Kodiak Sciences scored $225 million in new development funding for its eye disease drug that could rival Eylea—but at a price. In exchange for the cash, the company agreed to sell a capped 4.5% royalty on net sales of the drug worldwide to Baker Bros. Advisors.
If Kodiak changes its mind, it may end the agreement or buy back the royalties at any point. If it doesn’t, Baker Bros. will collect more than $1 billion in royalties, that is, an amount equal to 4.5 times the funding provided to Kodiak. The company may find itself paying royalties on follow-on products, but this amount will not exceed the 4.5% cap, according to a statement.
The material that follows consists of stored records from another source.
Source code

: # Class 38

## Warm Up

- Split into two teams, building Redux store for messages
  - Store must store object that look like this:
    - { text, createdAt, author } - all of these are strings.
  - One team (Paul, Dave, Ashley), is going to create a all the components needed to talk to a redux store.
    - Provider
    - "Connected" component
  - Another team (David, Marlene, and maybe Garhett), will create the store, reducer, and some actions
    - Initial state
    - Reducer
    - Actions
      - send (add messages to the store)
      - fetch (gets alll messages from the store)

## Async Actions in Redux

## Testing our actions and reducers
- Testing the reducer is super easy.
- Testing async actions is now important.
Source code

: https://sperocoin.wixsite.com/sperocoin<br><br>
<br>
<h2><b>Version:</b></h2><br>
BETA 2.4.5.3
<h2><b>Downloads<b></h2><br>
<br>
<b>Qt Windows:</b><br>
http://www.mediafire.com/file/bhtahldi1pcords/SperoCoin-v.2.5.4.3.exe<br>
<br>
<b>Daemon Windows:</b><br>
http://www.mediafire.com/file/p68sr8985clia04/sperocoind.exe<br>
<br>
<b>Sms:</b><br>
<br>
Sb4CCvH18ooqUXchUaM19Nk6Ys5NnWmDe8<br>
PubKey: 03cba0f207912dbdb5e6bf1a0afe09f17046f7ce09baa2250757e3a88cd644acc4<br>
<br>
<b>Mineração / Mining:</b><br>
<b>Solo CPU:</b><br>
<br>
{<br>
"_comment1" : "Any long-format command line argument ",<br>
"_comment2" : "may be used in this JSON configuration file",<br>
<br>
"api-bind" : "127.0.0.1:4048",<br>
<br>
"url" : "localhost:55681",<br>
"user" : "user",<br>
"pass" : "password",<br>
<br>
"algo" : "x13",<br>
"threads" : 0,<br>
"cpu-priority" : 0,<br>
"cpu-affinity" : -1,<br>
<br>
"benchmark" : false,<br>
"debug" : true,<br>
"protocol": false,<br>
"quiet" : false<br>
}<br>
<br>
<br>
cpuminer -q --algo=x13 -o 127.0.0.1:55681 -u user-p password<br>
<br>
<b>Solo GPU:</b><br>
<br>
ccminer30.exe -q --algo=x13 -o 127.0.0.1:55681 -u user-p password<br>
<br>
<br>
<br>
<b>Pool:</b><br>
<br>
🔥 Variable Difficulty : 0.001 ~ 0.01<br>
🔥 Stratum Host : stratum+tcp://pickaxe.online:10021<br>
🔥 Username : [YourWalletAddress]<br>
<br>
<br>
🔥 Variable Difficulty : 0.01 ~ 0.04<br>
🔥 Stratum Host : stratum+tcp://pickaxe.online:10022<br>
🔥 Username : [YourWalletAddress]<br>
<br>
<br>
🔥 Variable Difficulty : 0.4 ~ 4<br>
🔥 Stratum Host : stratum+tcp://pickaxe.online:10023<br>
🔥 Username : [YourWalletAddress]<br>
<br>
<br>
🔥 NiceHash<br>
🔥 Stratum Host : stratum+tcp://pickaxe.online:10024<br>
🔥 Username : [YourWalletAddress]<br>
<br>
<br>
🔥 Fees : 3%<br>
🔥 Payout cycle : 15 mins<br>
"In thinking through how best to finance our accelerating clinical, manufacturing and commercial plans for KSI-301 and our ABC platform, royalty funding is meaningfully less dilutive than equity and preserves both our future financing and strategic flexibility," said Victor Perlroth, M.D., chairman and CEO of Kodiak Sciences. "This royalty financing provides the foundation to fund the KSI-301 development program through our 2022 Vision of pivotal read-outs in retinal vein occlusion, wet age-related macular degeneration and diabetic macular edema and our anticipated Biologics License Application (BLA) and supplemental BLA submissions."
Palo Alto, California-based Kodiak will pick up the first $1 million of the funding when the deal closes in early January, it said in the statement. The remaining $125 million will come in late 2020, when Kodiak enrolls half of the patients in two clinical studies of the drug, KSI-301, in patients with retinal vein occlusion—that is, swelling caused by the blockage of veins in the retina.
RELATED: Kodiak's AMD med posts promising phase 1b data in 3 eye diseases
KSI-301 has the same target as Regeneron and Bayer’s blockbuster Eylea: vascular endothelial growth factor, or VEGF. Both drugs are anti-VEGF biologics, which work by blocking VEGF to prevent the growth of leaky blood vessels in the eye. Both are injected directly into the eye, which can be unappealing to patients. Although Eylea is approved for all three diseases that KSI-301 has been tested in, Kodiak thinks it has an advantage.
With an extended ocular half-life, KSI-301 stays in the eyes for longer, which would allow patients to go longer between injections. The hope is that more patients will stick to their treatment if injections are less frequent.
The drug posted positive early data from a phase 1b study testing it in wet age-related macular degeneration (AMD), diabetic macular edema (DME) and macular edema stemming from retinal vein occlusion (RVO). The drug improved vision and reduced swelling of the retina across the three diseases in 35 patients who had undergone 12 weeks of treatment. The RVO patients showed the most progress, reading a median of 26.5 more letters on an eye chart and logging a median 209-micron decrease in retinal central subfield thickness after treatment.
RELATED: Kodiak Sciences preps $100M IPO to advance AMD drug
Updated data announced in October showed that the effects of the drug were long-lasting in patients with wet AMD and DME: “Our early data suggest this is achievable using KSI-301, with 87% of wet AMD patients extending beyond three months after the last loading dose without receiving retreatment. In DME, a pan-retinal disease that typically has a high initial treatment burden, we observed that 82% of patients were extended beyond three months without receiving retreatment following only three initial loading doses,” said Kodiak Chief Medical Officer Jason Ehrlich, M.D., Ph.D., at the time.
Eylea’s dosing schedule varies (PDF) between diseases, but patients with wet AMD receive their first three injections a month apart before switching to injections every two months, while patients with DME receive their first five injections a month apart before switching to bimonthly injections.